Data items
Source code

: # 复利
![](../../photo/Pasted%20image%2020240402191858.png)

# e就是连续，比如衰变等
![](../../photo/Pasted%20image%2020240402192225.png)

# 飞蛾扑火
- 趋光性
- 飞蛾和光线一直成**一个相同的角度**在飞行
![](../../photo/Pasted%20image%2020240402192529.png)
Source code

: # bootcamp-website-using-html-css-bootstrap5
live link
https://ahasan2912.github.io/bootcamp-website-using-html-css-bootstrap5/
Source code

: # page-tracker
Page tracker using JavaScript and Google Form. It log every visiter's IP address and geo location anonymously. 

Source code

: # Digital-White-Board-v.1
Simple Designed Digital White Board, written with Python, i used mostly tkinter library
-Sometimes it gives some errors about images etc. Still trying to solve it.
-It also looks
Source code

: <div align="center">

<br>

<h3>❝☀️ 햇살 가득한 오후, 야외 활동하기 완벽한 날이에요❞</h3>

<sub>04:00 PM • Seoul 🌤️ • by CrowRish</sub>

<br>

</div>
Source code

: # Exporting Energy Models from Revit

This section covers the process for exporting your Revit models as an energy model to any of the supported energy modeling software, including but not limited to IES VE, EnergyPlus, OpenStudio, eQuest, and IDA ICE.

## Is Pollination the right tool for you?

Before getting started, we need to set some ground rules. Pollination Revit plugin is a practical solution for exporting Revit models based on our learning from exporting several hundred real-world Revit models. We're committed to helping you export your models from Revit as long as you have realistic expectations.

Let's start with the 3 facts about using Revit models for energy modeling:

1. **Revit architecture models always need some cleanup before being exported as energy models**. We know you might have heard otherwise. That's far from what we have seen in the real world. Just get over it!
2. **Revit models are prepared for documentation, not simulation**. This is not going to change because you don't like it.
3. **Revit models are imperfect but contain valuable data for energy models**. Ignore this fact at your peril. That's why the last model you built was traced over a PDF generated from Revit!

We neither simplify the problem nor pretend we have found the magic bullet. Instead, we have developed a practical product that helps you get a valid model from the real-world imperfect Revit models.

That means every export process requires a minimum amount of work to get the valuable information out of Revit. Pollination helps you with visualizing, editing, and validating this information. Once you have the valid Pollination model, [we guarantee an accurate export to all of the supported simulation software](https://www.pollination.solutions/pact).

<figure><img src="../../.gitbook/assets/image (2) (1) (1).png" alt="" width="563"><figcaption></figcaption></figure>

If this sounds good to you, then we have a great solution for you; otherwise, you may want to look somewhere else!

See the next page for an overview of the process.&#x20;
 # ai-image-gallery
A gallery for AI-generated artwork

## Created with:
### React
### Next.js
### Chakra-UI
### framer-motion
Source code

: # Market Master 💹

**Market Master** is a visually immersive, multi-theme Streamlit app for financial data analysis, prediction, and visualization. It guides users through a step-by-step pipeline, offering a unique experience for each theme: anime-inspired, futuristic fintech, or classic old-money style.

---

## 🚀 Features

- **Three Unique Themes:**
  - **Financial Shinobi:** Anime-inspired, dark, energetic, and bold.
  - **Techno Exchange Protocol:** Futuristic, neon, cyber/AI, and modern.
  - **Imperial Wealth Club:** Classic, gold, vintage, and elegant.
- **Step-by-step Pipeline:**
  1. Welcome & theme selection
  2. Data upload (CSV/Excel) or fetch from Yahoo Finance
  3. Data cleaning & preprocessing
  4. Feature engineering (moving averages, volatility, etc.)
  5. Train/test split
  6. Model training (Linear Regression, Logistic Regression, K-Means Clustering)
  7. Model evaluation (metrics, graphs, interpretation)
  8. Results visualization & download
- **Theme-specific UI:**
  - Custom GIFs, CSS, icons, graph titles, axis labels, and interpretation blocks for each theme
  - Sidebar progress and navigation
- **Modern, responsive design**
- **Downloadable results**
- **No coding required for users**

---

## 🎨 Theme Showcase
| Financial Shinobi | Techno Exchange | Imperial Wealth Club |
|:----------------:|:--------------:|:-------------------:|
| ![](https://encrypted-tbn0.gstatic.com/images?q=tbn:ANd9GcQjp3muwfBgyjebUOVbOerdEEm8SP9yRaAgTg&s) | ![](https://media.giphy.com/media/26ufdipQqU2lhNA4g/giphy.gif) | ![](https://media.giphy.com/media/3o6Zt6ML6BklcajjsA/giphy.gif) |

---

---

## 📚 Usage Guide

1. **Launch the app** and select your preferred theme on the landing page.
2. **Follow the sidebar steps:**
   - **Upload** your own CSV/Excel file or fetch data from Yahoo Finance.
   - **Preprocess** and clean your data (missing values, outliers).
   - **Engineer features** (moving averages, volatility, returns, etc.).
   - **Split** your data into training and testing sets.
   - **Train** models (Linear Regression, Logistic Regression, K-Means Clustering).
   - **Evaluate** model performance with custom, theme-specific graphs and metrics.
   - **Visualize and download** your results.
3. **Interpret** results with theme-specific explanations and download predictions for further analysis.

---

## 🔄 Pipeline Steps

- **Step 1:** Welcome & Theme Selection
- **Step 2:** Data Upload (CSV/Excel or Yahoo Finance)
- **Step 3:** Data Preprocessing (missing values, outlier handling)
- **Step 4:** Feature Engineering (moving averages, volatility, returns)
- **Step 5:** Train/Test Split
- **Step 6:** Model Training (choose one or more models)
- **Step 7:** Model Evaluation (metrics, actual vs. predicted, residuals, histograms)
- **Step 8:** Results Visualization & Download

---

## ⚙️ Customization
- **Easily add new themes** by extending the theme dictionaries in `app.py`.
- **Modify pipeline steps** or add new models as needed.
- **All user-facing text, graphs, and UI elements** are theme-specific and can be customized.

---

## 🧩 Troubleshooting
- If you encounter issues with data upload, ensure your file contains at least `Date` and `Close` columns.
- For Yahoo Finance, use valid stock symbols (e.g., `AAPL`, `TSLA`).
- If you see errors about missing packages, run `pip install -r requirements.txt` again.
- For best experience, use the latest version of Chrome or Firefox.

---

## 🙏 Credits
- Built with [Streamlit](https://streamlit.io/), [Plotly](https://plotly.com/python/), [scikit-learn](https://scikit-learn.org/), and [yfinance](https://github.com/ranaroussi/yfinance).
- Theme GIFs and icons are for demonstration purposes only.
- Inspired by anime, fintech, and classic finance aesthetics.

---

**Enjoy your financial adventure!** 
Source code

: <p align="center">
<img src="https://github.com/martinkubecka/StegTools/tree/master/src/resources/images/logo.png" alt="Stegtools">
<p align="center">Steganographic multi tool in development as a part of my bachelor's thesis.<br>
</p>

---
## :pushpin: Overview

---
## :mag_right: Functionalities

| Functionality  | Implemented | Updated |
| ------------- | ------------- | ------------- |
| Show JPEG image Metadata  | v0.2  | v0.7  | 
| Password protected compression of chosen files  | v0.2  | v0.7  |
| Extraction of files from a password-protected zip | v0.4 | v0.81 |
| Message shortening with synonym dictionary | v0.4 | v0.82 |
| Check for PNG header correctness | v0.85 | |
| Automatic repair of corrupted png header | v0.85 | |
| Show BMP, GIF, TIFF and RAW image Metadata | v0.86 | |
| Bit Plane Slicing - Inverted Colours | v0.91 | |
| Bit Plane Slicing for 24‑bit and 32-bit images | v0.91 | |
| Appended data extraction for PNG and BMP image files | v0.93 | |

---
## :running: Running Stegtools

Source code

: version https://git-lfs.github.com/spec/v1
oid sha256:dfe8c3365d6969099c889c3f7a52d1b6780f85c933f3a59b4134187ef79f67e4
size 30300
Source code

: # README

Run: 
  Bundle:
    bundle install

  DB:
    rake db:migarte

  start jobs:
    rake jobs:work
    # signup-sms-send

▶ [Work instruction]: Every entry, from the first line to the last, should be retyped exactly.

▶ [Your response]:
Source code

: # 复利
![](../../photo/Pasted%20image%2020240402191858.png)

# e就是连续，比如衰变等
![](../../photo/Pasted%20image%2020240402192225.png)

# 飞蛾扑火
- 趋光性
- 飞蛾和光线一直成**一个相同的角度**在飞行
![](../../photo/Pasted%20image%2020240402192529.png)
Source code

: # bootcamp-website-using-html-css-bootstrap5
live link
https://ahasan2912.github.io/bootcamp-website-using-html-css-bootstrap5/
Source code

: # page-tracker
Page tracker using JavaScript and Google Form. It log every visiter's IP address and geo location anonymously. 

Source code

: # Digital-White-Board-v.1
Simple Designed Digital White Board, written with Python, i used mostly tkinter library
-Sometimes it gives some errors about images etc. Still trying to solve it.
-It also looks
Source code

: <div align="center">

<br>

<h3>❝☀️ 햇살 가득한 오후, 야외 활동하기 완벽한 날이에요❞</h3>

<sub>04:00 PM • Seoul 🌤️ • by CrowRish</sub>

<br>

</div>
Source code

: # Exporting Energy Models from Revit

This section covers the process for exporting your Revit models as an energy model to any of the supported energy modeling software, including but not limited to IES VE, EnergyPlus, OpenStudio, eQuest, and IDA ICE.

## Is Pollination the right tool for you?

Before getting started, we need to set some ground rules. Pollination Revit plugin is a practical solution for exporting Revit models based on our learning from exporting several hundred real-world Revit models. We're committed to helping you export your models from Revit as long as you have realistic expectations.

Let's start with the 3 facts about using Revit models for energy modeling:

1. **Revit architecture models always need some cleanup before being exported as energy models**. We know you might have heard otherwise. That's far from what we have seen in the real world. Just get over it!
2. **Revit models are prepared for documentation, not simulation**. This is not going to change because you don't like it.
3. **Revit models are imperfect but contain valuable data for energy models**. Ignore this fact at your peril. That's why the last model you built was traced over a PDF generated from Revit!

We neither simplify the problem nor pretend we have found the magic bullet. Instead, we have developed a practical product that helps you get a valid model from the real-world imperfect Revit models.

That means every export process requires a minimum amount of work to get the valuable information out of Revit. Pollination helps you with visualizing, editing, and validating this information. Once you have the valid Pollination model, [we guarantee an accurate export to all of the supported simulation software](https://www.pollination.solutions/pact).

<figure><img src="../../.gitbook/assets/image (2) (1) (1).png" alt="" width="563"><figcaption></figcaption></figure>

If this sounds good to you, then we have a great solution for you; otherwise, you may want to look somewhere else!

See the next page for an overview of the process.&#x20;
 # ai-image-gallery
A gallery for AI-generated artwork

## Created with:
### React
### Next.js
### Chakra-UI
### framer-motion
Source code

: # Market Master 💹

**Market Master** is a visually immersive, multi-theme Streamlit app for financial data analysis, prediction, and visualization. It guides users through a step-by-step pipeline, offering a unique experience for each theme: anime-inspired, futuristic fintech, or classic old-money style.

---

## 🚀 Features

- **Three Unique Themes:**
  - **Financial Shinobi:** Anime-inspired, dark, energetic, and bold.
  - **Techno Exchange Protocol:** Futuristic, neon, cyber/AI, and modern.
  - **Imperial Wealth Club:** Classic, gold, vintage, and elegant.
- **Step-by-step Pipeline:**
  1. Welcome & theme selection
  2. Data upload (CSV/Excel) or fetch from Yahoo Finance
  3. Data cleaning & preprocessing
  4. Feature engineering (moving averages, volatility, etc.)
  5. Train/test split
  6. Model training (Linear Regression, Logistic Regression, K-Means Clustering)
  7. Model evaluation (metrics, graphs, interpretation)
  8. Results visualization & download
- **Theme-specific UI:**
  - Custom GIFs, CSS, icons, graph titles, axis labels, and interpretation blocks for each theme
  - Sidebar progress and navigation
- **Modern, responsive design**
- **Downloadable results**
- **No coding required for users**

---

## 🎨 Theme Showcase
| Financial Shinobi | Techno Exchange | Imperial Wealth Club |
|:----------------:|:--------------:|:-------------------:|
| ![](https://encrypted-tbn0.gstatic.com/images?q=tbn:ANd9GcQjp3muwfBgyjebUOVbOerdEEm8SP9yRaAgTg&s) | ![](https://media.giphy.com/media/26ufdipQqU2lhNA4g/giphy.gif) | ![](https://media.giphy.com/media/3o6Zt6ML6BklcajjsA/giphy.gif) |

---

---

## 📚 Usage Guide

1. **Launch the app** and select your preferred theme on the landing page.
2. **Follow the sidebar steps:**
   - **Upload** your own CSV/Excel file or fetch data from Yahoo Finance.
   - **Preprocess** and clean your data (missing values, outliers).
   - **Engineer features** (moving averages, volatility, returns, etc.).
   - **Split** your data into training and testing sets.
   - **Train** models (Linear Regression, Logistic Regression, K-Means Clustering).
   - **Evaluate** model performance with custom, theme-specific graphs and metrics.
   - **Visualize and download** your results.
3. **Interpret** results with theme-specific explanations and download predictions for further analysis.

---

## 🔄 Pipeline Steps

- **Step 1:** Welcome & Theme Selection
- **Step 2:** Data Upload (CSV/Excel or Yahoo Finance)
- **Step 3:** Data Preprocessing (missing values, outlier handling)
- **Step 4:** Feature Engineering (moving averages, volatility, returns)
- **Step 5:** Train/Test Split
- **Step 6:** Model Training (choose one or more models)
- **Step 7:** Model Evaluation (metrics, actual vs. predicted, residuals, histograms)
- **Step 8:** Results Visualization & Download

---

## ⚙️ Customization
- **Easily add new themes** by extending the theme dictionaries in `app.py`.
- **Modify pipeline steps** or add new models as needed.
- **All user-facing text, graphs, and UI elements** are theme-specific and can be customized.

---

## 🧩 Troubleshooting
- If you encounter issues with data upload, ensure your file contains at least `Date` and `Close` columns.
- For Yahoo Finance, use valid stock symbols (e.g., `AAPL`, `TSLA`).
- If you see errors about missing packages, run `pip install -r requirements.txt` again.
- For best experience, use the latest version of Chrome or Firefox.

---

## 🙏 Credits
- Built with [Streamlit](https://streamlit.io/), [Plotly](https://plotly.com/python/), [scikit-learn](https://scikit-learn.org/), and [yfinance](https://github.com/ranaroussi/yfinance).
- Theme GIFs and icons are for demonstration purposes only.
- Inspired by anime, fintech, and classic finance aesthetics.

---

**Enjoy your financial adventure!** 
Source code

: <p align="center">
<img src="https://github.com/martinkubecka/StegTools/tree/master/src/resources/images/logo.png" alt="Stegtools">
<p align="center">Steganographic multi tool in development as a part of my bachelor's thesis.<br>
</p>

---
## :pushpin: Overview

---
## :mag_right: Functionalities

| Functionality  | Implemented | Updated |
| ------------- | ------------- | ------------- |
| Show JPEG image Metadata  | v0.2  | v0.7  | 
| Password protected compression of chosen files  | v0.2  | v0.7  |
| Extraction of files from a password-protected zip | v0.4 | v0.81 |
| Message shortening with synonym dictionary | v0.4 | v0.82 |
| Check for PNG header correctness | v0.85 | |
| Automatic repair of corrupted png header | v0.85 | |
| Show BMP, GIF, TIFF and RAW image Metadata | v0.86 | |
| Bit Plane Slicing - Inverted Colours | v0.91 | |
| Bit Plane Slicing for 24‑bit and 32-bit images | v0.91 | |
| Appended data extraction for PNG and BMP image files | v0.93 | |

---
## :running: Running Stegtools

Source code

: version https://git-lfs.github.com/spec/v1
oid sha256:dfe8c3365d6969099c889c3f7a52d1b6780f85c933f3a59b4134187ef79f67e4
size 30300
Source code

: # README

Run: 
  Bundle:
    bundle install

  DB:
    rake db:migarte

  start jobs:
    rake jobs:work
    # signup-sms-send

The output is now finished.